David Draime's Avatar
 
Joined: Feb 2004
Location: Perris, CA
Posts: 498
I've always enjoyed Christo's work. I think he is a true original - no one else - that I know of - has done what he's done. I think it's very interesting how his work forces us to see a landscape (Running Fence for instance), in a new way. Or his Wrapped Reichstag or Wrapped Pont Neuf- what a concept. - to see a famous, - HUGE - landmark piece of architecture completely wrapped in fabric - it forces us to reassess the thing itself, it's often beautiful to look at - and it's just so much fun!

Now I agree with Kimber that there is a lot of ...poop - out there (literally!). In fact most of what I see as modern or "post-modern" "art" isn't very interesting, or it's self-indulgent, or, occasionally, it's vulgar or obscene. Certainly, "art" that is simply designed to shock has run it's course, thankfully. But to dismiss everything from Impressionism on - I think it's like throwing the baby out with the bathwater. I think there are some great works from Impressionism, Fauvism, Abstract Expressionism.... This is our history, a history of revolution, exploration, experimentation, innovation...Even if most of it is garbage, not all of it is.

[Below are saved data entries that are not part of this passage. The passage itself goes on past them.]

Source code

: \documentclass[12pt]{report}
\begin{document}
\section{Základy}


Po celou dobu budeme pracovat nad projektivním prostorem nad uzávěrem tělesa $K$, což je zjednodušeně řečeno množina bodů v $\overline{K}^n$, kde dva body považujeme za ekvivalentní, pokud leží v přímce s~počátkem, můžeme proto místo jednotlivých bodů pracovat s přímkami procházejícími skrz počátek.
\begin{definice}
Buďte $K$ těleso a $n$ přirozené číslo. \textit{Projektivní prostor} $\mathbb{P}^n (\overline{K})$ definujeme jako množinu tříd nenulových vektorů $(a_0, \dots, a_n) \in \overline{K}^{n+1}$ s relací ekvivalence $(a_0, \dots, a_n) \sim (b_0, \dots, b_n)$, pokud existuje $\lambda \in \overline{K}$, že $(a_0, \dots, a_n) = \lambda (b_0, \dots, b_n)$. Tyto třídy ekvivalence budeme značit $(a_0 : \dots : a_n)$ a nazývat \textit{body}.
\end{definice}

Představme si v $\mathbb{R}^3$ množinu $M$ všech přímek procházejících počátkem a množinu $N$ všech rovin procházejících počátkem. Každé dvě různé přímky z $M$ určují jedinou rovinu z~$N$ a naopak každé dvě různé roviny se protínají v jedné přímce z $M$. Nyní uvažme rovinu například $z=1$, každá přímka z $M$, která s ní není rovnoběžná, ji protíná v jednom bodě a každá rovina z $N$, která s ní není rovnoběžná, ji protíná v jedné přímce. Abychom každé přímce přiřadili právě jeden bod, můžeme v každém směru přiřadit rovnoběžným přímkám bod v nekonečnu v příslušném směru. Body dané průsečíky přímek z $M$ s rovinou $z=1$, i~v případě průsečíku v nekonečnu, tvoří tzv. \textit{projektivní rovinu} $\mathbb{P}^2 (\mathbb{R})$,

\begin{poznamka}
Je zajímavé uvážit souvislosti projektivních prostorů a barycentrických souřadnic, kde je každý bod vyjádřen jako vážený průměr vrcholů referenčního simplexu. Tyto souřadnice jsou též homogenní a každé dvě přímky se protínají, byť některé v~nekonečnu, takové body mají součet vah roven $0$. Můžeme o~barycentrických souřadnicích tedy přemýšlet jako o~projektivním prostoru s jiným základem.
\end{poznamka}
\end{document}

I see here and there among certain representational artists an attitude that seems...reactionary in an almost militant way - as if there is a war going on between representational and "modern" art. Their rhetoric sounds politicized - and familiar - the Salon defenders of the late nineteenth century. I can understand the concern of the writers and critics then, at the dawn of Impressionism...but now? - it almost seems comical.

Representational art does not need defending. If it represents the highest form of art, it will last. Whatever is crap will not. There is poop everywhere.. literature, cinema, television, politics....art. Why dwell on it? Isn't it better to spend our precious days searching for that which is noble and beautiful in the art that we ourselves are moved to create?